> **What is needed**:
Reply solely with the number of lines, in the records underneath, that include the word "hidden".

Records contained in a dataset
################

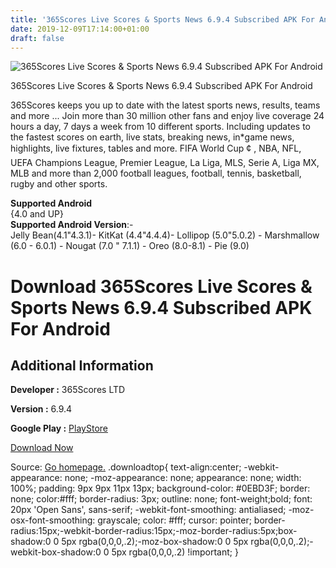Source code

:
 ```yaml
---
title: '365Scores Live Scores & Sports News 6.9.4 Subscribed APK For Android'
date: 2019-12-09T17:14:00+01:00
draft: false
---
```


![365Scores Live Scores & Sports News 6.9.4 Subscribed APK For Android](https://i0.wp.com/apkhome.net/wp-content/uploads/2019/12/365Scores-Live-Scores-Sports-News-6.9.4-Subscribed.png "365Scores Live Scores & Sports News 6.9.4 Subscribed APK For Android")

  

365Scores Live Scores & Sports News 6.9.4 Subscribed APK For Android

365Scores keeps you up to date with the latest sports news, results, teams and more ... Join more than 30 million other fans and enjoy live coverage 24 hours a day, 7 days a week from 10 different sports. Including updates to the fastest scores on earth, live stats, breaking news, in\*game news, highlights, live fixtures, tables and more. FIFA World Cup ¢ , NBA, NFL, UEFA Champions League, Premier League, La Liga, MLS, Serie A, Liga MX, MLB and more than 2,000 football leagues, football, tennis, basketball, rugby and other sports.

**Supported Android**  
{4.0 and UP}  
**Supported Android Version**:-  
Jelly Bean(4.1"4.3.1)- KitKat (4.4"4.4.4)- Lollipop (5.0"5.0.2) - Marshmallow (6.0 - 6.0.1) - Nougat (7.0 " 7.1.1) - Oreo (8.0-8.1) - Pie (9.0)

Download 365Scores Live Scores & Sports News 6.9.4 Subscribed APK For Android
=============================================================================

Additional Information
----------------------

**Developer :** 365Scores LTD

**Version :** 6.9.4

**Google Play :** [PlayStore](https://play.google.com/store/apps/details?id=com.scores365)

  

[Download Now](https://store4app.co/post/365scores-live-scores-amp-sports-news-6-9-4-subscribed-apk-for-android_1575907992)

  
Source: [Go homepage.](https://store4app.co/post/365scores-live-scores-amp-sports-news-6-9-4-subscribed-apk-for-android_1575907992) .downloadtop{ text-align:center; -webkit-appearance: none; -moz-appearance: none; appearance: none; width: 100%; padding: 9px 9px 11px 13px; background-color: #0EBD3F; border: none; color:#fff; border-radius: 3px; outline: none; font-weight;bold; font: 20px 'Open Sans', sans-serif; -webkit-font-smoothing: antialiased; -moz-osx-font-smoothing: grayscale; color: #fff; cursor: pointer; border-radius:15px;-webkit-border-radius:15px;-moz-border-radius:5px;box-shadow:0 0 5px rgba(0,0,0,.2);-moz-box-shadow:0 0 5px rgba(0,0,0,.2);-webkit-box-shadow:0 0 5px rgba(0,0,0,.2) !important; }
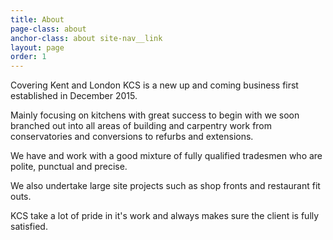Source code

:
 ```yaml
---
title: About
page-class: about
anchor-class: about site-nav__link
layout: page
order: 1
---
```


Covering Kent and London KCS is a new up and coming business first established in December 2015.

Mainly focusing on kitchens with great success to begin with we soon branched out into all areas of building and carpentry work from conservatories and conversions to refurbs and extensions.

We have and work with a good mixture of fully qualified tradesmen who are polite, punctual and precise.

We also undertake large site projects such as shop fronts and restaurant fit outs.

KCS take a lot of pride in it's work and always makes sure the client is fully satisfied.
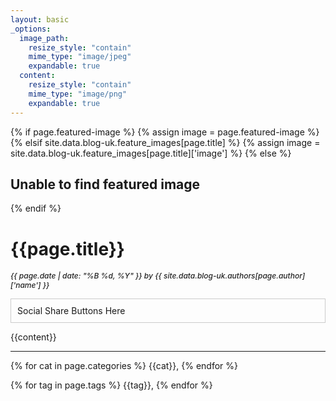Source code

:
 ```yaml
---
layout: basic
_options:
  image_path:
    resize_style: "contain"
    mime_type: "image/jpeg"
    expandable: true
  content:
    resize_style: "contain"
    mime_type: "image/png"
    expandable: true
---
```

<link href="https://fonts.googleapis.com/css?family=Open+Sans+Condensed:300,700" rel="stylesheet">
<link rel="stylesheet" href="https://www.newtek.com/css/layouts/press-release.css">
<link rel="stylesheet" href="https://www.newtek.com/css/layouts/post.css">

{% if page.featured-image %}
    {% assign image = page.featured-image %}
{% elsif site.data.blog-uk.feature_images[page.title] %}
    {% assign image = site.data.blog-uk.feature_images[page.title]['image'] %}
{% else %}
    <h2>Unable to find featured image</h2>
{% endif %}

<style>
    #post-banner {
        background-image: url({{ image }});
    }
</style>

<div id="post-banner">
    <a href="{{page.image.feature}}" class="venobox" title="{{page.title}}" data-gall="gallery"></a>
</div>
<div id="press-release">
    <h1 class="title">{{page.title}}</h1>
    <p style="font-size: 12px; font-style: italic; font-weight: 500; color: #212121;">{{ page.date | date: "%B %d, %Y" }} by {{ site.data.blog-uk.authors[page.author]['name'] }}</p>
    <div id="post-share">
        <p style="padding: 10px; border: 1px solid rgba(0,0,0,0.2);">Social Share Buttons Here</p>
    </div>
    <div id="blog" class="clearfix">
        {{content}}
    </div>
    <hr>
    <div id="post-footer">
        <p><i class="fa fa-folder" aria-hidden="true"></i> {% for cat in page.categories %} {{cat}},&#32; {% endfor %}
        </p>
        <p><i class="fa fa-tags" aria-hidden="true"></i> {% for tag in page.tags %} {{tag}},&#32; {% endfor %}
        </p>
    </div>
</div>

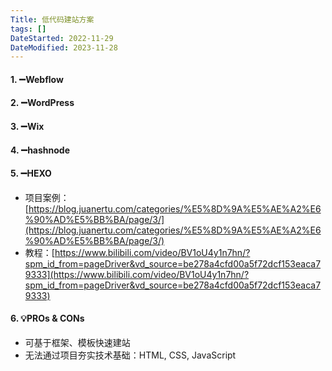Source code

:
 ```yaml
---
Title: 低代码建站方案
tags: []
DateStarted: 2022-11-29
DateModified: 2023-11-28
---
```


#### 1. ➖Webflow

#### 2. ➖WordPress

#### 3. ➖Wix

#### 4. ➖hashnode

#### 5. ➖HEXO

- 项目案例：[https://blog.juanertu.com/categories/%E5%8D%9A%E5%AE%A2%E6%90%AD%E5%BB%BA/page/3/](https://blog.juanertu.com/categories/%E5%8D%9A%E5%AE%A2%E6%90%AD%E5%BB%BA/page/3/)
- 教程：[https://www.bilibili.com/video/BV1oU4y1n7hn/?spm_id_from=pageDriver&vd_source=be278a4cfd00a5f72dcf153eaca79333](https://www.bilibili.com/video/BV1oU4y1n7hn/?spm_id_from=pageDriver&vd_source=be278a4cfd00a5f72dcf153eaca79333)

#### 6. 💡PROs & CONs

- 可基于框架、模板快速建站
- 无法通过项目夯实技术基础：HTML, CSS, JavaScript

################

> **Exercise result**:
2